[sdiy] Programming Language Recommendation

Brian Willoughby brianw at audiobanshee.com
Sat Dec 5 22:24:03 CET 2020

I've not used Faust for any embedded firmware design, so I won't comment on that language, per se, other than to point out that it violates the KISS principle.

Any additional technology is a potential source for unique problems. If you don't use Faust, then you can't have any problems that are due to Faust.

My single most important driving factor in choosing a language for firmware development is: *support from the chip vendor.*

I've designed many products right at the edge of what an embedded processor can handle, and when I uncover a hardware issue that the vendor hasn't seen before, they invariably want to see source code that runs on their standard evaluation hardware so that they can reproduce the bug and suggest a solution. Admittedly, it's already difficult when designing a custom audio or musical controller hardware platform that's unique, because you can't exactly send a prototype to the chip vendor for bug repro. For this reason, I stick to standard C and leverage the vendor libraries unless performance demands custom code.

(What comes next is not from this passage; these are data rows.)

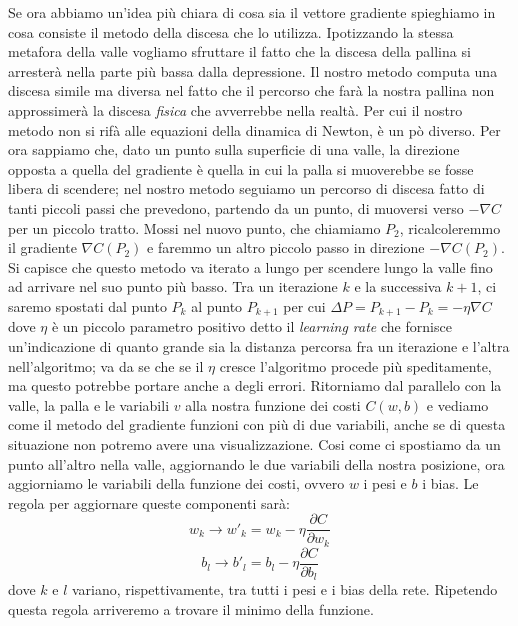 Se ora abbiamo un'idea più chiara di cosa sia il vettore gradiente spieghiamo in cosa consiste il metodo della discesa che lo utilizza. Ipotizzando la stessa metafora della valle vogliamo sfruttare il fatto che la discesa della pallina si arresterà nella parte più bassa dalla depressione. Il nostro metodo computa una discesa simile ma diversa nel fatto che il percorso che farà la nostra pallina non approssimerà la discesa \textit{fisica} che avverrebbe nella realtà. Per cui il nostro metodo non si rifà alle equazioni della dinamica di Newton, è un pò diverso. Per ora sappiamo che, dato un punto sulla superficie di una valle, la direzione opposta a quella del gradiente è quella in cui la palla si muoverebbe se fosse libera di scendere; nel nostro metodo seguiamo un percorso di discesa fatto di tanti piccoli passi che prevedono, partendo da un punto, di muoversi verso $-\nabla C$ per un piccolo tratto. Mossi nel nuovo punto, che chiamiamo $P_{2}$, ricalcoleremmo il gradiente $\nabla C(P_{2})$ e faremmo un altro piccolo passo in direzione $- \nabla C(P_{2})$. Si capisce che questo metodo va iterato a lungo per scendere lungo la valle fino ad arrivare nel suo punto più basso. Tra un iterazione $k$ e la successiva $k+1$, ci saremo spostati dal punto $P_{k}$ al punto $P_{k+1}$ per cui $ \Delta P= P_{k+1}-P_{k}=-\eta \nabla C$ dove $\eta$ è un piccolo parametro positivo detto il \textit{learning rate} che fornisce un'indicazione di quanto grande sia la distanza percorsa fra un iterazione e l'altra nell'algoritmo; va da se che se il $\eta$ cresce l'algoritmo procede più speditamente, ma questo potrebbe portare anche a degli errori. Ritorniamo dal parallelo con la valle, la palla e le variabili $v$ alla nostra funzione dei costi $C(w, b)$ e vediamo come il metodo del gradiente funzioni con più di due variabili, anche se di questa situazione non potremo avere una visualizzazione. Cosi come ci spostiamo da un punto all'altro nella valle, aggiornando le due variabili della nostra posizione, ora aggiorniamo le variabili della funzione dei costi, ovvero $w$ i pesi e $b$ i bias. Le regola per aggiornare queste componenti sarà:
\begin{equation}
w_{k}\rightarrow w'_{k}=w_{k}-\eta \dfrac{\partial C}{\partial w_{k}}
\end{equation}
\begin{equation}
b_{l}\rightarrow b'_{l}=b_{l}-\eta \dfrac{\partial C}{\partial b_{l}}
\end{equation}
dove $k$ e $l$ variano, rispettivamente, tra tutti i pesi e i bias della rete. Ripetendo questa regola arriveremo a trovare il minimo della funzione.
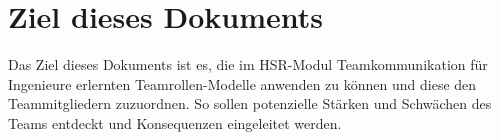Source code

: 
\chapter{Ziel dieses Dokuments}

Das Ziel dieses Dokuments ist es, die im HSR-Modul Teamkommunikation für Ingenieure erlernten Teamrollen-Modelle anwenden zu können und diese den Teammitgliedern zuzuordnen. So sollen potenzielle Stärken und Schwächen des Teams entdeckt und Konsequenzen eingeleitet werden. 
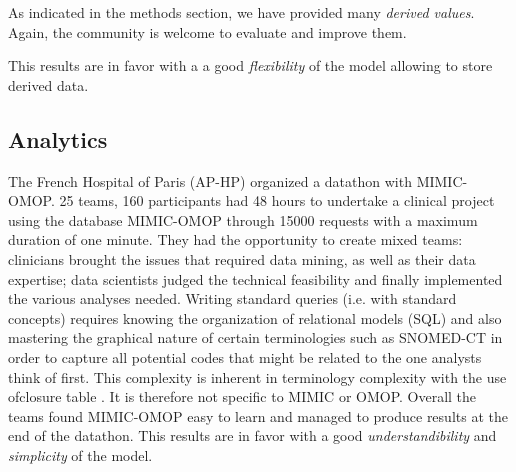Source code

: As indicated in the methods section, we have provided many \emph{derived values}. 
Again, the community is welcome to evaluate and improve them.   

This results are in favor with a a good \textit{flexibility} of the model
allowing to store derived data.

%
%

\subsection{Analytics}

%
%

The French Hospital of Paris (AP-HP) organized a datathon with MIMIC-OMOP. 
25 teams, 160 participants had 48 hours to undertake a clinical project using 
the database MIMIC-OMOP through 15000 requests with a maximum duration of
one minute. They had the opportunity to create mixed teams: clinicians brought 
the issues that required data mining, as well as their data expertise; 
data scientists judged the technical feasibility and finally implemented the 
various analyses needed. Writing standard queries (i.e. with standard concepts) 
requires knowing the organization of relational models (SQL) and also mastering 
the graphical nature of certain terminologies such as SNOMED-CT in order to 
capture all potential codes that might be related to the one analysts think of 
first. This complexity is inherent in terminology complexity with the use ofclosure
table \cite{closure-table}. It is therefore not specific to MIMIC or OMOP.
Overall the teams found MIMIC-OMOP easy to learn and managed to produce results
at the end of the datathon.
This results are in favor with a good \textit{understandibility} and
\textit{simplicity} of the model.

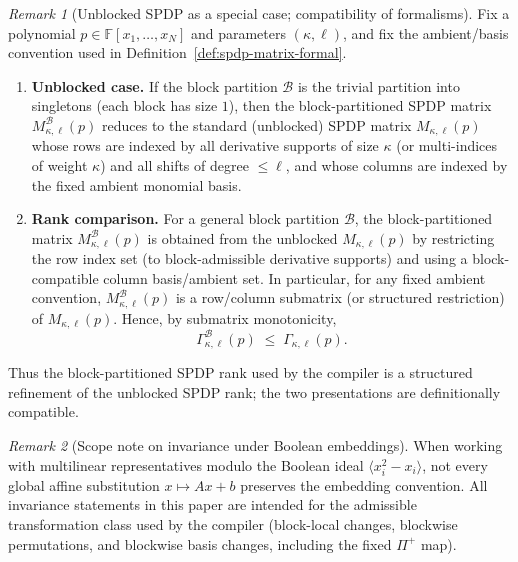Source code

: \documentclass[12pt]{article}
\theoremstyle{definition}
\theoremstyle{definition}
\theoremstyle{remark}
\newtheorem{remark}{Remark}
\theoremstyle{remark}
\begin{document}
\begin{remark}[Unblocked SPDP as a special case; compatibility of formalisms]
\label{rem:unblocked-spdp-compatibility}
Fix a polynomial $p\in\mathbb{F}[x_1,\dots,x_N]$ and parameters $(\kappa,\ell)$, and
fix the ambient/basis convention used in Definition~\ref{def:spdp-matrix-formal}.

\begin{enumerate}[label=(\roman*)]
\item \textbf{Unblocked case.} If the block partition $\mathcal{B}$ is the
trivial partition into singletons (each block has size $1$), then the
block-partitioned SPDP matrix $M^{\mathcal{B}}_{\kappa,\ell}(p)$ reduces to the
standard (unblocked) SPDP matrix $M_{\kappa,\ell}(p)$ whose rows are indexed by
all derivative supports of size $\kappa$ (or multi-indices of weight $\kappa$) and all
shifts of degree $\le \ell$, and whose columns are indexed by the fixed
ambient monomial basis.

\item \textbf{Rank comparison.} For a general block partition $\mathcal{B}$,
the block-partitioned matrix $M^{\mathcal{B}}_{\kappa,\ell}(p)$ is obtained from
the unblocked $M_{\kappa,\ell}(p)$ by restricting the row index set (to
block-admissible derivative supports) and using a block-compatible column
basis/ambient set. In particular, for any fixed ambient convention,
$M^{\mathcal{B}}_{\kappa,\ell}(p)$ is a row/column submatrix (or structured
restriction) of $M_{\kappa,\ell}(p)$. Hence, by submatrix monotonicity,
\[
\Gamma^{\mathcal{B}}_{\kappa,\ell}(p)\;\le\;\Gamma_{\kappa,\ell}(p).
\]
\end{enumerate}

Thus the block-partitioned SPDP rank used by the compiler is a structured
refinement of the unblocked SPDP rank; the two presentations are definitionally
compatible.
\end{remark}

\begin{remark}[Scope note on invariance under Boolean embeddings]
\label{rem:boolean-embedding-scope}
When working with multilinear representatives modulo the Boolean ideal
$\langle x_i^2-x_i\rangle$, not every global affine substitution
$x\mapsto Ax+b$ preserves the embedding convention. All invariance statements
in this paper are intended for the admissible transformation class used by the
compiler (block-local changes, blockwise permutations, and blockwise basis
changes, including the fixed $\Pi^{+}$ map).
\end{remark}
\end{document}
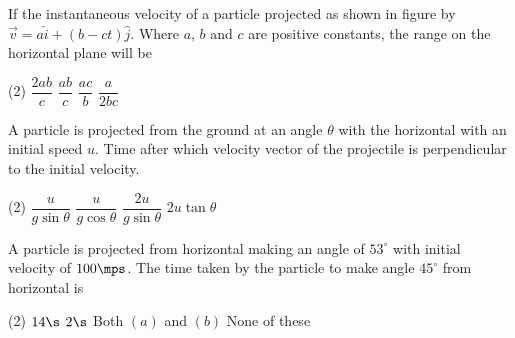 \item If the instantaneous velocity of a particle projected as shown in figure by $\Vec{v}=a\hat{i}+(b-ct)\hat{j}$. Where $a$, $b$ and $c$ are positive constants, the range on the horizontal plane will be
\begin{center}
\end{center}
\begin{tasks}(2)
    \task $\dfrac{2ab}{c}$\ans
    \task $\dfrac{ab}{c}$
    \task $\dfrac{ac}{b}$
    \task $\dfrac{a}{2bc}$
\end{tasks}

\item A particle is projected from the ground at an angle $\theta$ with the horizontal with an initial speed $u$. Time after which velocity vector of the projectile is perpendicular to the initial velocity.
\begin{center}
\end{center}
\begin{tasks}(2)
    \task $\dfrac{u}{g\sin\theta}$\ans
    \task $\dfrac{u}{g\cos\theta}$
    \task $\dfrac{2u}{g\sin\theta}$
    \task $2u\tan\theta$
\end{tasks}

\item A particle is projected from horizontal making an angle of $53^\circ$ with initial velocity of $100\mps$. The time taken by the particle to make angle $45^\circ$ from horizontal is
\begin{tasks}(2)
    \task $14\s$
    \task $2\s$
    \task Both $(a)$ and $(b)$\ans
    \task None of these
\end{tasks}

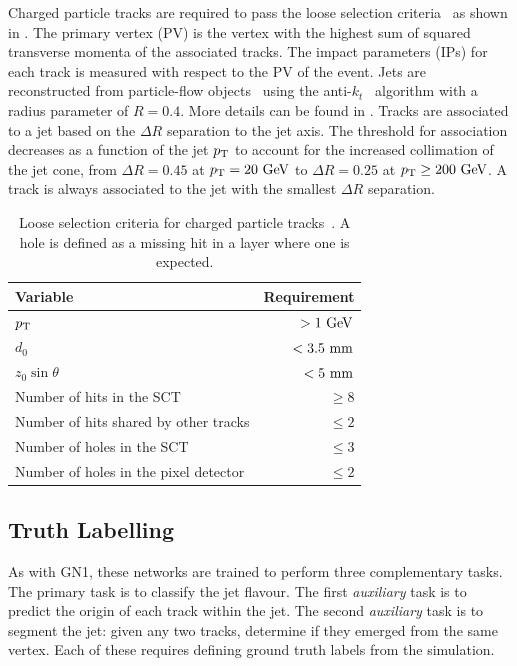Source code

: Charged particle tracks are required to pass the loose selection criteria~\cite{DL1D} as shown in .
The primary vertex (PV) is the vertex with the highest sum of squared transverse momenta of the associated tracks.
The impact parameters (IPs) for each track is measured with respect to the PV of the event.
Jets are reconstructed from particle-flow objects~\cite{PFlow} using the anti-$k_t$~\cite{AntiKt} algorithm with a radius parameter of $R = 0.4$.
More details can be found in .
Tracks are associated to a jet based on the $\Delta R$ separation to the jet axis.
The threshold for association decreases as a function of the jet $p_\mathrm{T}$ to account for the increased collimation of the jet cone, from $\Delta R = 0.45$ at $\pt = 20~\GeV$ to $\Delta R = 0.25$ at $\pt \geq 200~\GeV$.
A track is always associated to the jet with the smallest $\Delta R$ separation.

\begin{table}
    \centering
    \begin{tabular}{lr}
        \toprule
        Variable                              & Requirement \\
        \midrule
        $p_\mathrm{T}$                                 & $> 1~\GeV$  \\
        $d_0$                                 & $< 3.5~\mm$ \\
        $z_0 \sin \theta$                     & $< 5~\mm$   \\
        Number of hits in the SCT             & $\geq 8$    \\
        Number of hits shared by other tracks & $\leq 2$    \\
        Number of holes in the SCT            & $\leq 3$    \\
        Number of holes in the pixel detector & $\leq 2$    \\
        \bottomrule
    \end{tabular}
    \caption{Loose selection criteria for charged particle tracks~\cite{DL1D}. A hole is defined as a missing hit in a layer where one is expected.}
    \label{tab:track_loose}
\end{table}

\subsection{Truth Labelling}

As with GN1, these networks are trained to perform three complementary tasks.
The primary task is to classify the jet flavour.
The first \textit{auxiliary} task is to predict the origin of each track within the jet.
The second \textit{auxiliary} task is to segment the jet: given any two tracks, determine if they emerged from the same vertex.
Each of these requires defining ground truth labels from the simulation.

I had one hardware DSP project with full bandwidth USB isochronous streaming, and managed to reproduce a bug on the standard evaluation board. However, the isochronous USB client only ran on macOS (because Windows at the time required a kernel driver to handle isochronous traffic), and the vendor could not reproduce the bug *because nobody there had a Mac*!

I'm telling you that you don't want anything unique about your design if you want to push the limits and get support from the vendors. I can't imagine an MCU vendor setting up a Faust tool chain to help repro a bug report...


On Dec 5, 2020, at 12:01, Tony Sidaway <tonysidaway at gmail.com> wrote:
> We're straying rather too close to religious matters, I fear. By far the most important factor in choosing a language is the purpose you'll use it for. In that decision, access to library code features highly. This is one of the reasons I suggest that those seeking a combination of high level language and powerful signal processing features could do worse than examine Faust.
> It's a highly portable high level language and it'll run just about any collection of DSP algorithms you can name right out of the box, in any combination and with very concise textual code which can also be graphically visualised in a manner comparable to Pure Data. It's a bit of a memory hog but modern boards like those based on ESP-32 will run it well.